Saturday, December 18, 2010

Prototype: Gameplay

My first objective for Remote Shepherd was to create a rapid prototype to test the vantage point mechanic as well as find out if our where's Waldo mechanic was fun. To achieve this objective I would need to create a camera system that allowed me to move the camera from one set location to another. The camera system would also have to be able to zoom in and out. I would also have to create a simple crowd system that had basic navigation and animation.

I first decided that I would use a game engine to make this prototype because otherwise this would not be finished quick enough. So I looked at two engines that I had used in the past: Unity and the Unreal Development Kit (UDK). I first looked at Unity because I knew it the least and wanted to expand my knowledge with it. I decided I would first work on the camera system and quickly figured out that I could achieve zooming by changing the field of view of the camera. This was as far as I was able to get in an hour of work and decided that using Unity would take me longer than I wanted to spend.

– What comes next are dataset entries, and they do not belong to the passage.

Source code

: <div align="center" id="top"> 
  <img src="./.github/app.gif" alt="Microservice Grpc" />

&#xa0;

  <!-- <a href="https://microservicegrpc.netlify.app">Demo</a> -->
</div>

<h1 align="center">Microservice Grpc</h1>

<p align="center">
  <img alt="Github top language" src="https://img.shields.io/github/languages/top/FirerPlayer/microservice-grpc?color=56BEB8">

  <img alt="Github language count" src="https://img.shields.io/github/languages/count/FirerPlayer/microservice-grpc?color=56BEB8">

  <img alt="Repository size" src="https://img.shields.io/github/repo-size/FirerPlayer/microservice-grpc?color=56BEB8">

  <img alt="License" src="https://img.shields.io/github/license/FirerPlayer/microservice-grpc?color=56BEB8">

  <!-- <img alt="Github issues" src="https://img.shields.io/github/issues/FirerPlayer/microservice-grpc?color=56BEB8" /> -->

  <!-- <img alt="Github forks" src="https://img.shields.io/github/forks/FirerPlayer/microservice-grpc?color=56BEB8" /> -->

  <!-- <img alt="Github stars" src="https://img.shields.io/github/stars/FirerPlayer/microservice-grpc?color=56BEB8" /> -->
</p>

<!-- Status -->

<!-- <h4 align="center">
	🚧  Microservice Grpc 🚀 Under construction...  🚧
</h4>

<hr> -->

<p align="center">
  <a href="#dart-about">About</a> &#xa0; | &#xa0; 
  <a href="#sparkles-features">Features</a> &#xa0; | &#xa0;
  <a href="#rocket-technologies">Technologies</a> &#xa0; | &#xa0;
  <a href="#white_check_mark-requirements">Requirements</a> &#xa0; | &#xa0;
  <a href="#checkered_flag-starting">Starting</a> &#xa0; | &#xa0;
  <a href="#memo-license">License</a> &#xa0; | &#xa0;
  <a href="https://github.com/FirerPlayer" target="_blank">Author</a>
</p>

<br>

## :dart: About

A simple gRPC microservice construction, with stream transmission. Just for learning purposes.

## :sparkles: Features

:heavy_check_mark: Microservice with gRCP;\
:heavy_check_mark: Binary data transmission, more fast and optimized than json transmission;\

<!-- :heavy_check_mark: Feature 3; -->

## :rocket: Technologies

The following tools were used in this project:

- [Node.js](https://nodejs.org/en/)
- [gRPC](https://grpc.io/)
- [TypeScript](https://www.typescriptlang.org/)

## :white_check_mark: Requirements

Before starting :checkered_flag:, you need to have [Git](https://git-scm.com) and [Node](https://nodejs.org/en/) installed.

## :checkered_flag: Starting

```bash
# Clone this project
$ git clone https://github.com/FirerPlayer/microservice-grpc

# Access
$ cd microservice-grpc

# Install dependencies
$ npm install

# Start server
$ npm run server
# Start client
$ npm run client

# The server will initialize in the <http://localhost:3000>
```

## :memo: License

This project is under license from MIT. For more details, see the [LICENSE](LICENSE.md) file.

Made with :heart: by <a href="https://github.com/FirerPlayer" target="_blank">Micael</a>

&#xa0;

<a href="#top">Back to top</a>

I then switched to the UDK, which I had a good amount of experience working with, ranging from just the editor to writing UnrealScript. I again started with the camera system but this time I worked on the vantage mechanic. I quickly discovered the GravityVolume that allowed me to create a volume where the player would not fall when moved there. I then had to mess around with the configuration files to disable input for movement and implement my own input for teleportation and zooming. I wanted to stay as far away from UnrealScript as I could, so for my input I generated console events which I caught in kismet. With the camera system all set up I went to work using the UDK’s crowd system.

I had used the crowd system in a previous release of the UDK so I was quickly able to create a network of destination nodes to allow the crowd to move around. I ran into one hiccup with spawning the crowds because the newer version of the UDK had changed how to tell the spawner in kismet what archetype to spawn. Once I figured out the new way to do this it was cake to get crowd agents spawned and running around the level.

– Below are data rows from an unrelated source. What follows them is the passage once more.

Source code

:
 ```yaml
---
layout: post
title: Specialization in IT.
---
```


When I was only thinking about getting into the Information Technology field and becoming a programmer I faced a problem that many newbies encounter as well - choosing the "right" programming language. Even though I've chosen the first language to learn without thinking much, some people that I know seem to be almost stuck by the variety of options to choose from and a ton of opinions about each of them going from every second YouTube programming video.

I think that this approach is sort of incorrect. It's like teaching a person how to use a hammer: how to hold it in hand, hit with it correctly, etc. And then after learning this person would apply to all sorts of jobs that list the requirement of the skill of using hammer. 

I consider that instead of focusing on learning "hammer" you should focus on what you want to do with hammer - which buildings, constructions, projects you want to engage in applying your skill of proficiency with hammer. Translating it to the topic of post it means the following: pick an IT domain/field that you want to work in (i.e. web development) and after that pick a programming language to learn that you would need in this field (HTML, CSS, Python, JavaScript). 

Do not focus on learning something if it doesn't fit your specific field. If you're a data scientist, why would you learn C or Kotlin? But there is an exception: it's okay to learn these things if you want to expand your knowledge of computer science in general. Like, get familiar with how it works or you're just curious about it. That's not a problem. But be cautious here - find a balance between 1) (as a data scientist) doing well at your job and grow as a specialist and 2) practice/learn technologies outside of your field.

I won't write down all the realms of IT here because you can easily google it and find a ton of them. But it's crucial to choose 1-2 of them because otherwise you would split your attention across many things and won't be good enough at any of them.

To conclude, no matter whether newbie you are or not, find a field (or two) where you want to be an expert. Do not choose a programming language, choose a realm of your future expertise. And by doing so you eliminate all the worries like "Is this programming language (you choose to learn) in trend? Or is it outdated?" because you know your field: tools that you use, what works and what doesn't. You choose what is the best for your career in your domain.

To test the "Where’s Waldo" mechanic the first version of the prototype spawned a large number of blue colored agents and one red colored agent. This turned out to be somewhat fun but was very short because it was too easy to find the target. So for the next version of the prototype I made it so all the agents looked the same but one would act differently from all the rest. After messing around with the archetypes I discovered how to change their animation, their speed and get them to perform an animation randomly. With this I was able to make a “jerk” agent that walked slightly faster than the rest, held his hands in close as if to hide something and would randomly stop to face and taunt the player. This version took longer for players to find the target than the first version, but after the player learned what to look for was it only slightly longer.

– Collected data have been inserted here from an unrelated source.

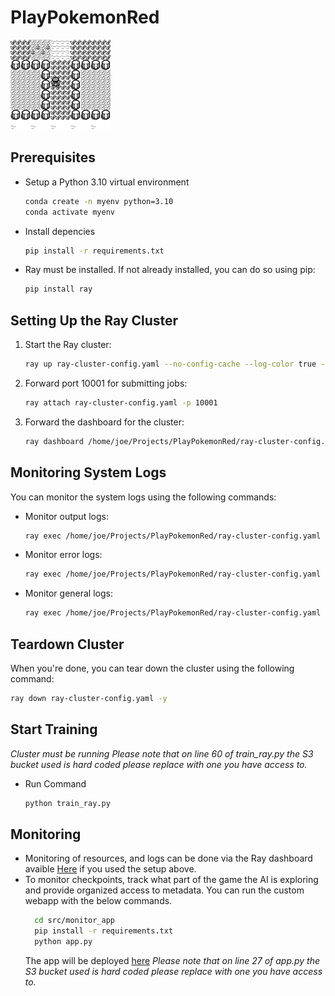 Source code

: # PlayPokemonRed

![Pokemon Game Img](https://github.com/JosephCottingham/PlayPokemonRed/blob/dev/screenshots/POKEMON%20RED-2024.02.06-12.21.31.png)

## Prerequisites

- Setup a Python 3.10 virtual environment
  ```bash
  conda create -n myenv python=3.10
  conda activate myenv
  ```

- Install depencies
  ```bash
  pip install -r requirements.txt
  ```

- Ray must be installed. If not already installed, you can do so using pip:
  ```bash
  pip install ray
  ```

## Setting Up the Ray Cluster

1. Start the Ray cluster:
   ```bash
   ray up ray-cluster-config.yaml --no-config-cache --log-color true -v -y
   ```

2. Forward port 10001 for submitting jobs:
   ```bash
   ray attach ray-cluster-config.yaml -p 10001
   ```

3. Forward the dashboard for the cluster:
   ```bash
   ray dashboard /home/joe/Projects/PlayPokemonRed/ray-cluster-config.yaml
   ```

## Monitoring System Logs

You can monitor the system logs using the following commands:

- Monitor output logs:
  ```bash
  ray exec /home/joe/Projects/PlayPokemonRed/ray-cluster-config.yaml 'tail -n 100 -f /tmp/ray/session_latest/logs/monitor.out'
  ```

- Monitor error logs:
  ```bash
  ray exec /home/joe/Projects/PlayPokemonRed/ray-cluster-config.yaml 'tail -n 100 -f /tmp/ray/session_latest/logs/monitor.err'
  ```

- Monitor general logs:
  ```bash
  ray exec /home/joe/Projects/PlayPokemonRed/ray-cluster-config.yaml 'tail -n 100 -f /tmp/ray/session_latest/logs/monitor.log'
  ```

## Teardown Cluster

When you're done, you can tear down the cluster using the following command:

```bash
ray down ray-cluster-config.yaml -y
```

## Start Training
*Cluster must be running*
*Please note that on line 60 of train_ray.py the S3 bucket used is hard coded please replace with one you have access to.*
- Run Command
  ```bash
  python train_ray.py
  ```

## Monitoring

- Monitoring of resources, and logs can be done via the Ray dashboard avaible [Here](http://127.0.0.1:8265) if you used the setup above.
- To monitor checkpoints, track what part of the game the AI is exploring and provide organized access to metadata. You can run the custom webapp with the below commands.
  ```bash
    cd src/monitor_app
    pip install -r requirements.txt
    python app.py
  ```
  The app will be deployed [here](http://127.0.0.1:5000/)
  *Please note that on line 27 of app.py the S3 bucket used is hard coded please replace with one you have access to.*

Overall I was very happy with the prototype and the information we were able to gather from play testing. We learned that we would need to place landmarks so the player could build a mental map of where each vantage point was. We also determined that we should limit the game to three vantage points to keep it simple for the player. The prototype was also valuable to our programmers to figure out what our engine would have to do to achieve all the same things.